TO DO >>
In the entries below, find the line with "- **Factory Registry**: Dynamic" and the line with "- Initial release of HeadTagManager module"; give again those lines and every line between them, exactly.

════════════════════

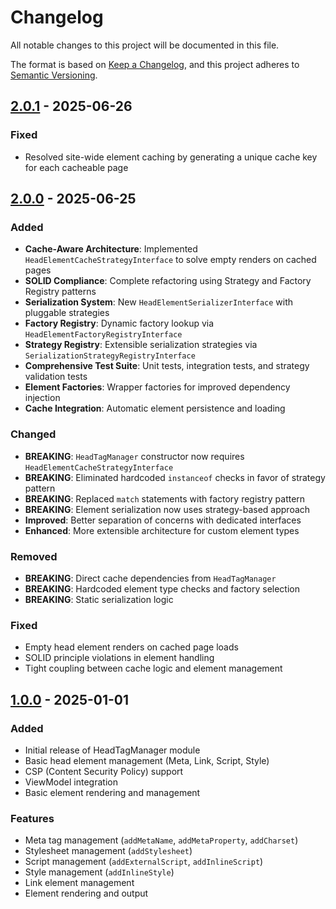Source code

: # Changelog

All notable changes to this project will be documented in this file.

The format is based on [Keep a Changelog](https://keepachangelog.com/en/1.0.0/),
and this project adheres to [Semantic Versioning](https://semver.org/spec/v2.0.0.html).

## [2.0.1] - 2025-06-26
### Fixed
- Resolved site-wide element caching by generating a unique cache key for each cacheable page

## [2.0.0] - 2025-06-25

### Added
- **Cache-Aware Architecture**: Implemented `HeadElementCacheStrategyInterface` to solve empty renders on cached pages
- **SOLID Compliance**: Complete refactoring using Strategy and Factory Registry patterns
- **Serialization System**: New `HeadElementSerializerInterface` with pluggable strategies
- **Factory Registry**: Dynamic factory lookup via `HeadElementFactoryRegistryInterface`
- **Strategy Registry**: Extensible serialization strategies via `SerializationStrategyRegistryInterface`
- **Comprehensive Test Suite**: Unit tests, integration tests, and strategy validation tests
- **Element Factories**: Wrapper factories for improved dependency injection
- **Cache Integration**: Automatic element persistence and loading

### Changed
- **BREAKING**: `HeadTagManager` constructor now requires `HeadElementCacheStrategyInterface`
- **BREAKING**: Eliminated hardcoded `instanceof` checks in favor of strategy pattern
- **BREAKING**: Replaced `match` statements with factory registry pattern
- **BREAKING**: Element serialization now uses strategy-based approach
- **Improved**: Better separation of concerns with dedicated interfaces
- **Enhanced**: More extensible architecture for custom element types

### Removed
- **BREAKING**: Direct cache dependencies from `HeadTagManager`
- **BREAKING**: Hardcoded element type checks and factory selection
- **BREAKING**: Static serialization logic

### Fixed
- Empty head element renders on cached page loads
- SOLID principle violations in element handling
- Tight coupling between cache logic and element management


## [1.0.0] - 2025-01-01

### Added
- Initial release of HeadTagManager module
- Basic head element management (Meta, Link, Script, Style)
- CSP (Content Security Policy) support
- ViewModel integration
- Basic element rendering and management

### Features
- Meta tag management (`addMetaName`, `addMetaProperty`, `addCharset`)
- Stylesheet management (`addStylesheet`)
- Script management (`addExternalScript`, `addInlineScript`)
- Style management (`addInlineStyle`)
- Link element management
- Element rendering and output

[2.0.1]: https://github.com/hryvinskyi/magento2-head-tag-manager/compare/v2.0.0...v2.0.1
[2.0.0]: https://github.com/hryvinskyi/magento2-head-tag-manager/compare/v1.0.0...v2.0.0
[1.0.0]: https://github.com/hryvinskyi/magento2-head-tag-manager/releases/tag/v1.0.0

════════════════════

SOLUTION TO THE EXERCISE >>
- **Factory Registry**: Dynamic factory lookup via `HeadElementFactoryRegistryInterface`
- **Strategy Registry**: Extensible serialization strategies via `SerializationStrategyRegistryInterface`
- **Comprehensive Test Suite**: Unit tests, integration tests, and strategy validation tests
- **Element Factories**: Wrapper factories for improved dependency injection
- **Cache Integration**: Automatic element persistence and loading

### Changed
- **BREAKING**: `HeadTagManager` constructor now requires `HeadElementCacheStrategyInterface`
- **BREAKING**: Eliminated hardcoded `instanceof` checks in favor of strategy pattern
- **BREAKING**: Replaced `match` statements with factory registry pattern
- **BREAKING**: Element serialization now uses strategy-based approach
- **Improved**: Better separation of concerns with dedicated interfaces
- **Enhanced**: More extensible architecture for custom element types

### Removed
- **BREAKING**: Direct cache dependencies from `HeadTagManager`
- **BREAKING**: Hardcoded element type checks and factory selection
- **BREAKING**: Static serialization logic

### Fixed
- Empty head element renders on cached page loads
- SOLID principle violations in element handling
- Tight coupling between cache logic and element management


## [1.0.0] - 2025-01-01

### Added
- Initial release of HeadTagManager module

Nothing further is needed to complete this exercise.